Use and Application of Large Language Models for Patient Questions Following Total Knee Arthroplasty

Sandeep S Bains; Jeremy A Dubin; Daniel Hameed; Oliver C Sax; Scott Douglas; Michael A Mont; James Nace; Ronald E Delanois

doi:10.1016/j.arth.2024.03.017

Use and Application of Large Language Models for Patient Questions Following Total Knee Arthroplasty

J Arthroplasty. 2024 Mar 13:S0883-5403(24)00233-X. doi: 10.1016/j.arth.2024.03.017. Online ahead of print.

Authors

Sandeep S Bains¹, Jeremy A Dubin¹, Daniel Hameed¹, Oliver C Sax¹, Scott Douglas¹, Michael A Mont¹, James Nace¹, Ronald E Delanois¹

Affiliation

¹ Rubin Institute for Advanced Orthopedics, LifeBridge Health, Sinai Hospital of Baltimore, Baltimore, Maryland.

PMID: 38490569
DOI: 10.1016/j.arth.2024.03.017

Abstract

Background: A consumer-focused health care model not only allows unprecedented access to information, but equally warrants consideration of the appropriateness of providing accurate patient health information. Nurses play a large role in influencing patient satisfaction following total knee arthroplasty (TKA), but they come at a cost. A specific natural language artificial intelligence (AI) model, ChatGPT (Chat Generative Pre-trained Transformer), has accumulated over 100 million users within months of launching. As such, we aimed to compare: (1) orthopaedic surgeons' evaluation of the appropriateness of the answers to the most frequently asked patient questions after TKA; and (2) patients' comfort level in answering their postoperative questions by using answers provided by arthroplasty-trained nurses and ChatGPT.

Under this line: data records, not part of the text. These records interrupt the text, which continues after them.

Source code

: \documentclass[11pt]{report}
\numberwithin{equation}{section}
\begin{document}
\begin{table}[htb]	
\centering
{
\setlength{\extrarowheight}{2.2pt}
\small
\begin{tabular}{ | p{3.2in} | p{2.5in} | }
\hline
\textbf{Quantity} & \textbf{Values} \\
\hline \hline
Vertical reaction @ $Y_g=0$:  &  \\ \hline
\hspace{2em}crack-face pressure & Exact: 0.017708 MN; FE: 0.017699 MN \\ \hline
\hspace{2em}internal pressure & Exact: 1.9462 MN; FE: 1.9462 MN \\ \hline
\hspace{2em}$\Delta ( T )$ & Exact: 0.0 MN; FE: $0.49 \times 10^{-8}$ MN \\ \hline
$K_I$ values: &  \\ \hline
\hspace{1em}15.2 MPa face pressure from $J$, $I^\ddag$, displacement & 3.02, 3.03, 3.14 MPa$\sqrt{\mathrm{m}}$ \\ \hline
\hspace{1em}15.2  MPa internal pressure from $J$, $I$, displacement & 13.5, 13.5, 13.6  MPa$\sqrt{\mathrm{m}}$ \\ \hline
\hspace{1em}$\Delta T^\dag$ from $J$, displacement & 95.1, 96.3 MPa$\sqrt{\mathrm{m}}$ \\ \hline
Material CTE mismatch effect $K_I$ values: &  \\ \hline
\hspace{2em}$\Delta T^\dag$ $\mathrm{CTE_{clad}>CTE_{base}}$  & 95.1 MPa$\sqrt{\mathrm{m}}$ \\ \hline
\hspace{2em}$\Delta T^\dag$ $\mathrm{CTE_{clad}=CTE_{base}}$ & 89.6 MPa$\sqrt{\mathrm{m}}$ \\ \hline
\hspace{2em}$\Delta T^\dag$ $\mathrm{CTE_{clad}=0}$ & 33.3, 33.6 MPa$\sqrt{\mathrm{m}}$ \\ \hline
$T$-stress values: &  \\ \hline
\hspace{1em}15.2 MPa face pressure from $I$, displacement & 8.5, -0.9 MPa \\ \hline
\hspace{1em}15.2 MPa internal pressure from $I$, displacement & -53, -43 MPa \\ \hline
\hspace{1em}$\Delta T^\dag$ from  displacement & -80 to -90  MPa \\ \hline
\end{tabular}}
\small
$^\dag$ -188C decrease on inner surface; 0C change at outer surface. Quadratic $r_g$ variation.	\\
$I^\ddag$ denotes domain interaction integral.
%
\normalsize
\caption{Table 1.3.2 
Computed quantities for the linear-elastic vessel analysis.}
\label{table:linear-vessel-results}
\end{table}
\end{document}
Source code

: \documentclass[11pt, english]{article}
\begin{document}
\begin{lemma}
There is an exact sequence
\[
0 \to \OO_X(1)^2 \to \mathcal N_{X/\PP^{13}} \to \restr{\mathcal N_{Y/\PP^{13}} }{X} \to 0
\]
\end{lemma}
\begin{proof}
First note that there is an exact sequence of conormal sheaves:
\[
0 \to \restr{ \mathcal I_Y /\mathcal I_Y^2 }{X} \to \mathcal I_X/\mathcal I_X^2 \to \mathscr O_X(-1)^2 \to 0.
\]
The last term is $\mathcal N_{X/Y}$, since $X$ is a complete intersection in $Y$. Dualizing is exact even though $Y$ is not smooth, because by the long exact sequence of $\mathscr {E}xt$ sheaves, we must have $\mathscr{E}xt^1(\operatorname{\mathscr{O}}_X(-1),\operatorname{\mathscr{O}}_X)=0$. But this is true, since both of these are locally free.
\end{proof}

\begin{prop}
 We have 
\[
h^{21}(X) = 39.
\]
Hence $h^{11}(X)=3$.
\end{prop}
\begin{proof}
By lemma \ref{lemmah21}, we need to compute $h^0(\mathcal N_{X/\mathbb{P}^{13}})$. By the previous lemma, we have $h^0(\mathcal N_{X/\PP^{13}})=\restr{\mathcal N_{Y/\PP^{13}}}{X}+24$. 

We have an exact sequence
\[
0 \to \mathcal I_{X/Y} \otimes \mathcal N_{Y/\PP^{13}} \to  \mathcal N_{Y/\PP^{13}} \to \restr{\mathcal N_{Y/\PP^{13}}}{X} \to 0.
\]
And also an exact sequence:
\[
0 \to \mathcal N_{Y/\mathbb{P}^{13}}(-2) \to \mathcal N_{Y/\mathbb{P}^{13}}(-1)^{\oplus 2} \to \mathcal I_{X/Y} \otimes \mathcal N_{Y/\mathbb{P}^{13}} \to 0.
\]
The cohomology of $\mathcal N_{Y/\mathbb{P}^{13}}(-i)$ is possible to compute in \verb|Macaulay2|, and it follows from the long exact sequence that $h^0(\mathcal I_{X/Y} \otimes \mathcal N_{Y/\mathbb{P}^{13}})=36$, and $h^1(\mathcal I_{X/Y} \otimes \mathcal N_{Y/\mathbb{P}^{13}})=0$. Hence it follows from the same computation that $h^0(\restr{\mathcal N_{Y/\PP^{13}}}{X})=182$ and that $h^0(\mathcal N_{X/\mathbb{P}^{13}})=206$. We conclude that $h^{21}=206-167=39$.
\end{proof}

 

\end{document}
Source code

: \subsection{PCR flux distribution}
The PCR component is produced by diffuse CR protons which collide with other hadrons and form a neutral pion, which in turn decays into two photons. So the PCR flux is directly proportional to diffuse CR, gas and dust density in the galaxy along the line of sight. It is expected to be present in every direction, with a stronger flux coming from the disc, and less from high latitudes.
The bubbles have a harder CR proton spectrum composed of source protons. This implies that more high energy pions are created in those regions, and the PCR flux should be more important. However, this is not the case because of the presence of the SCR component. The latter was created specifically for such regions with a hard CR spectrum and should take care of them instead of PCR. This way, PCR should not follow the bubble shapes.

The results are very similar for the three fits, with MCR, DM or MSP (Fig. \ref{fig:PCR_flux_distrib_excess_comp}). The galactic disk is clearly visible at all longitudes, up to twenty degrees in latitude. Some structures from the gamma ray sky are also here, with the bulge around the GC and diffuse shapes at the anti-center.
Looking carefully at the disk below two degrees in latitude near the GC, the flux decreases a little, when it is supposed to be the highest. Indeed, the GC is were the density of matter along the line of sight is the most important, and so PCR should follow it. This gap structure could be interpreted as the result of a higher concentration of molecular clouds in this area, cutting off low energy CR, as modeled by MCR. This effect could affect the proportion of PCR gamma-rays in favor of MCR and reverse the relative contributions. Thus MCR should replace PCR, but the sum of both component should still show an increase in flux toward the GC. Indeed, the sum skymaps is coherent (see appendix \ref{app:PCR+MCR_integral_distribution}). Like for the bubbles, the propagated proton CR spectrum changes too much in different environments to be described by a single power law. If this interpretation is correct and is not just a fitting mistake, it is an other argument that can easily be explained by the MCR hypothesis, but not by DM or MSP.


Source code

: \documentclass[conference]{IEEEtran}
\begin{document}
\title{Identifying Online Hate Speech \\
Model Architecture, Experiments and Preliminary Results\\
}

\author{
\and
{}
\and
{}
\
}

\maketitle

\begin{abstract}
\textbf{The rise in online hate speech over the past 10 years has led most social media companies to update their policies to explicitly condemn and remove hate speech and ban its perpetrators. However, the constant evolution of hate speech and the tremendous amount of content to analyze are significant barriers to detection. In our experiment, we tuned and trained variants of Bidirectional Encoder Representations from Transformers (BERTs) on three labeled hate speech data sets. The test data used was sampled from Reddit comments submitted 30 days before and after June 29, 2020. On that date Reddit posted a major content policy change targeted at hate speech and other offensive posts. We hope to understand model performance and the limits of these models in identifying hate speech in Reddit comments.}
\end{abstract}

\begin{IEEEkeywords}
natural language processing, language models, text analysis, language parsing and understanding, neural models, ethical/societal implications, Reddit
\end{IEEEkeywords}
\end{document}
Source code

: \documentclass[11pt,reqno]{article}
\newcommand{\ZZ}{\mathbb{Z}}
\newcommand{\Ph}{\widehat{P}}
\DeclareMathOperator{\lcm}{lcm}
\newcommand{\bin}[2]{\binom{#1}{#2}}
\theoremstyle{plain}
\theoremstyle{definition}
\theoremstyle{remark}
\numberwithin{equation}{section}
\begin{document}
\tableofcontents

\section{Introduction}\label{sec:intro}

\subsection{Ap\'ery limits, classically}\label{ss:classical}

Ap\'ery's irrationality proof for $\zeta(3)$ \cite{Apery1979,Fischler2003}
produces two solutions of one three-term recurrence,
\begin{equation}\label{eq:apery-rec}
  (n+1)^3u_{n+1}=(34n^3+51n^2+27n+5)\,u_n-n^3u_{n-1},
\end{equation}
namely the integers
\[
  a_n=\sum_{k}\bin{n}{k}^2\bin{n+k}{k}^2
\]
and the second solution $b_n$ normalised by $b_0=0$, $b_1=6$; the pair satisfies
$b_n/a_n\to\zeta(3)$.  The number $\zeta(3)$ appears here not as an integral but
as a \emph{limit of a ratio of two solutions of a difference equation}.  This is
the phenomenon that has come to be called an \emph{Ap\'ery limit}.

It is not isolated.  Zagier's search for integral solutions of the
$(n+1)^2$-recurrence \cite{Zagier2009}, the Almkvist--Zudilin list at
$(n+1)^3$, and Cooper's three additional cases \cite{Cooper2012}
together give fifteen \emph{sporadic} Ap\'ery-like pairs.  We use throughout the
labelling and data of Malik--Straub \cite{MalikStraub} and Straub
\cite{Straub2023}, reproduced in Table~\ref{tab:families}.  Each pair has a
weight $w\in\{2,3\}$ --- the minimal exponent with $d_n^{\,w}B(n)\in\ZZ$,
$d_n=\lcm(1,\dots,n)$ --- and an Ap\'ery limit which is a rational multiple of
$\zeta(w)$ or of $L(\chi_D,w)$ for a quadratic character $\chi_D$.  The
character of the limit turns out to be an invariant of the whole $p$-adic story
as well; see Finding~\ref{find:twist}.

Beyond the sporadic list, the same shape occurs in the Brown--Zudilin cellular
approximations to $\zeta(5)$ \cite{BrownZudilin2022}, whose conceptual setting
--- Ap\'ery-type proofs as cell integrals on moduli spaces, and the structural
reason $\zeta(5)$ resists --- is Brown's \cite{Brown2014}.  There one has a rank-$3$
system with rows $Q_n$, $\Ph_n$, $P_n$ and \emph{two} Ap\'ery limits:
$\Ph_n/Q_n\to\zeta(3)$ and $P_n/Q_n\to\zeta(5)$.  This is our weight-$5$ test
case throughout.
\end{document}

Methods: We prospectively created 60 questions based on the most commonly asked patient questions following TKA. There were 3 fellowship-trained surgeons who assessed the answers provided by arthroplasty-trained nurses and ChatGPT-4 to each of the questions. The surgeons graded each set of responses based on clinical judgment as: (1) "appropriate," (2) "inappropriate" if the response contained inappropriate information, or (3) "unreliable," if the responses provided inconsistent content. Patients' comfort level and trust in AI were assessed using Research Electronic Data Capture (REDCap) hosted at our local hospital.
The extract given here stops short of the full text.